Secureworks experts have found that Chinese hackers from two groups that specialize in espionage and theft of intellectual property from Japanese and Western companies use ransomware to hide their actions.
Let me remind you that we also wrote that Chinese Hacker Group Revealed after a Decade of Undetected Espionage, and also that Chinese Hackers Attack 0-day Follina Vulnerability.
Analysts write that the use of ransomware in spying campaigns allows hiding traces, complicate the attribution of attacks and distracts the attention of IT specialists of the victim company. In addition, in this way the theft of confidential information is disguised as financially motivated attacks.
A similar disguising method is practiced by Bronze Riverside (APT41) and Bronze Starlight (APT10). Both use the HUI loader to deploy remote access Trojans, PlugX, Cobalt Strike, and QuasarRAT.
Starting in March 2022, the Bronze Starlight group used Cobalt Strike to deploy ransomware (including LockFile, AtomSilo, Rook, Night Sky, and Pandora) on their victims’ networks, according to researchers. These attacks also used a new version of the HUI loader, which is able to intercept Windows API calls and disable Event Tracing for Windows (ETW) and Antimalware Scan Interface (AMSI).
Studying the configuration of Cobalt Strike beacons in three different attacks using AtomSilo, Night Sky, and Pandora malware revealed a common control server address for them. It is also noted that this year the same source was used to upload samples of the HUI bootloader on Virus Total.
It is noted that in the studied cases, the activity of LockFile, AtomSilo, Rook, Night Sky and Pandora was unusual when compared with ordinary financially motivated ransomware attacks. So, the attacks were aimed at a small number of victims, lasted a short period of time, and then the hackers completely abandoned the project and moved on to the next one.

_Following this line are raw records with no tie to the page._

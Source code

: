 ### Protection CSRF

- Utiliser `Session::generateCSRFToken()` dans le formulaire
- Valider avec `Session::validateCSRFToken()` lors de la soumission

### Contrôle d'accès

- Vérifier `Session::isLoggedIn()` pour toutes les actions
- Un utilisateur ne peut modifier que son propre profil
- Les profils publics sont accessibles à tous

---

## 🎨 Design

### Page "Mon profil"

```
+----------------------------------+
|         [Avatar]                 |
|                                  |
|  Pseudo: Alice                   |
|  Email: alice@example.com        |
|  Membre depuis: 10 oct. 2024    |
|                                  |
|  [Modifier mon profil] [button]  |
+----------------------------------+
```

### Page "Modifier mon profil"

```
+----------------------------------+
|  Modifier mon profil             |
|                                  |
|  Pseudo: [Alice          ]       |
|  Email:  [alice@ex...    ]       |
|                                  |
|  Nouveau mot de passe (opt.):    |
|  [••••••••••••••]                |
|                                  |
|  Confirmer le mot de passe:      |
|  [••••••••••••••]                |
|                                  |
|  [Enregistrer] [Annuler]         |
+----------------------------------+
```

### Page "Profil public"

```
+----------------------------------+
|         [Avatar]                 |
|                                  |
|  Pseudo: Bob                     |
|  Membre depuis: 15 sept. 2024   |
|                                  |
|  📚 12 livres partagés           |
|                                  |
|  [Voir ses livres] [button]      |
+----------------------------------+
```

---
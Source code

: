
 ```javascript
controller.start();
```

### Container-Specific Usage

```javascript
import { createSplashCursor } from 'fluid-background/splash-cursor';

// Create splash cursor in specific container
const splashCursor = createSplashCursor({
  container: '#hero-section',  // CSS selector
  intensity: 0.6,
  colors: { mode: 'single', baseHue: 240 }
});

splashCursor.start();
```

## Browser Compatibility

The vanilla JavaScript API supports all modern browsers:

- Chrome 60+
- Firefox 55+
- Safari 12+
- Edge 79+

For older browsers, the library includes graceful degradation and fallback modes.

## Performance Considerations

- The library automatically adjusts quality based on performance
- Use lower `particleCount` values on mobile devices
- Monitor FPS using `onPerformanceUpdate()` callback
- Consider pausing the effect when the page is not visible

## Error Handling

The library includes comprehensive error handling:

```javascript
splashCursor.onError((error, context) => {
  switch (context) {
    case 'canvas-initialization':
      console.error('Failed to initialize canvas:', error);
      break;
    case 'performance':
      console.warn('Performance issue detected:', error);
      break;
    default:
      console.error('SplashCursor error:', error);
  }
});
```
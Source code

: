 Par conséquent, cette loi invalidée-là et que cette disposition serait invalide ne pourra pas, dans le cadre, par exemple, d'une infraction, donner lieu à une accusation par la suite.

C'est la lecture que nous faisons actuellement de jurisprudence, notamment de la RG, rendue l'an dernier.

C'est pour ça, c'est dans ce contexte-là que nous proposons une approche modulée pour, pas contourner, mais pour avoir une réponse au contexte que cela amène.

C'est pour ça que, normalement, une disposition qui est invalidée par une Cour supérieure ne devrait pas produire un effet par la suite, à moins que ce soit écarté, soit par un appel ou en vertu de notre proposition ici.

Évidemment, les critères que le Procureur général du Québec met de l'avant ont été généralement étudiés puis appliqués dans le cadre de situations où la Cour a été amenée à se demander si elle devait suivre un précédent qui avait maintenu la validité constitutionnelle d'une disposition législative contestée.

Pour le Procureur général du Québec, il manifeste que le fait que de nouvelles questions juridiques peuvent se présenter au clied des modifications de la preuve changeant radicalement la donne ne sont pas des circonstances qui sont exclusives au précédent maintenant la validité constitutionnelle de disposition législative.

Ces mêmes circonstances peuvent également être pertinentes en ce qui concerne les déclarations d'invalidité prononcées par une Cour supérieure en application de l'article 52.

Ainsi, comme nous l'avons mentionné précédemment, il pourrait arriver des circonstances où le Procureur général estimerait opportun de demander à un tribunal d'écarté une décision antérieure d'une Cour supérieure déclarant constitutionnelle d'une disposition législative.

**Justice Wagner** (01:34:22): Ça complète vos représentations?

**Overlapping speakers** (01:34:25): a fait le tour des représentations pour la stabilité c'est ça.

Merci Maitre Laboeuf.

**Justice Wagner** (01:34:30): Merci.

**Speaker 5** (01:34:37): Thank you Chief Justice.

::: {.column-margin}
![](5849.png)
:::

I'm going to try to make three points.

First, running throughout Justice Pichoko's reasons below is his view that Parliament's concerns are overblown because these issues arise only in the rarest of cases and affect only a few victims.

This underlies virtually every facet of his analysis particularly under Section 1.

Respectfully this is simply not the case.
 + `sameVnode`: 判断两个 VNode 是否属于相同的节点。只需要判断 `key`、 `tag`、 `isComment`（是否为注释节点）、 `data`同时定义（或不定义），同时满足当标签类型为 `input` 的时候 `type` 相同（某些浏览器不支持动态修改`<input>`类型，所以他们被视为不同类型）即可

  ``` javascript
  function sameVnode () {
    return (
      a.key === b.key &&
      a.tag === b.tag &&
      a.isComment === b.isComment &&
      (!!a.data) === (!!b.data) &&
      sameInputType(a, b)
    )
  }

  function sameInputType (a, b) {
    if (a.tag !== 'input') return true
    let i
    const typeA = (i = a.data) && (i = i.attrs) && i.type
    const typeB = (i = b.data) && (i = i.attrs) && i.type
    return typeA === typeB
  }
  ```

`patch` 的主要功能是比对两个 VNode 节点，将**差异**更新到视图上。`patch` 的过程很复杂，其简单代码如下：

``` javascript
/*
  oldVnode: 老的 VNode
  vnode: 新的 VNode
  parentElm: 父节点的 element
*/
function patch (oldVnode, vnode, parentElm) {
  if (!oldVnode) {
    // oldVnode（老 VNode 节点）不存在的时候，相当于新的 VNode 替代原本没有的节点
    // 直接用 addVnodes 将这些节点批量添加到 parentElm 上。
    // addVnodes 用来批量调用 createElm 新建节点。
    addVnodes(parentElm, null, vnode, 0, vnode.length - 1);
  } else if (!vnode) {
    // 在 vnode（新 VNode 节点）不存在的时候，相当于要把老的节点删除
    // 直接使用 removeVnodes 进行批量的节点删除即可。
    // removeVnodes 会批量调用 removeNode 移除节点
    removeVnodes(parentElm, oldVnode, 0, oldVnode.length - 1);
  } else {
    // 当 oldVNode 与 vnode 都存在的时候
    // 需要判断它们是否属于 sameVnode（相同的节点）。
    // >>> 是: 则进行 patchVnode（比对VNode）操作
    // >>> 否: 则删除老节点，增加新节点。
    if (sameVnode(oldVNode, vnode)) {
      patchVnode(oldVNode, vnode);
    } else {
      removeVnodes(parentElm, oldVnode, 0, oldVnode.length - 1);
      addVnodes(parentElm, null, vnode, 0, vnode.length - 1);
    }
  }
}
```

Secureworks writes that Pandora and the latest version of the HUI loader have code similarities. LockFile and AtomSilo also look similar, while Night Sky, Pandora, and Rook are based on the Babuk malware source code, but also have a lot in common.
Experts summarize that Bronze Starlight clearly has no difficulty creating short-lived ransomware variants that are only needed to disguise spying operations as ransomware attacks and complicate attribution. The fact is that the studied ransomware is based on publicly available or leaked source code, and Chinese hackers are known for willingly sharing tools and infrastructure with each other. That is, in such cases it is extremely difficult to track attribution, possible connections, and speak with confidence about any conclusions.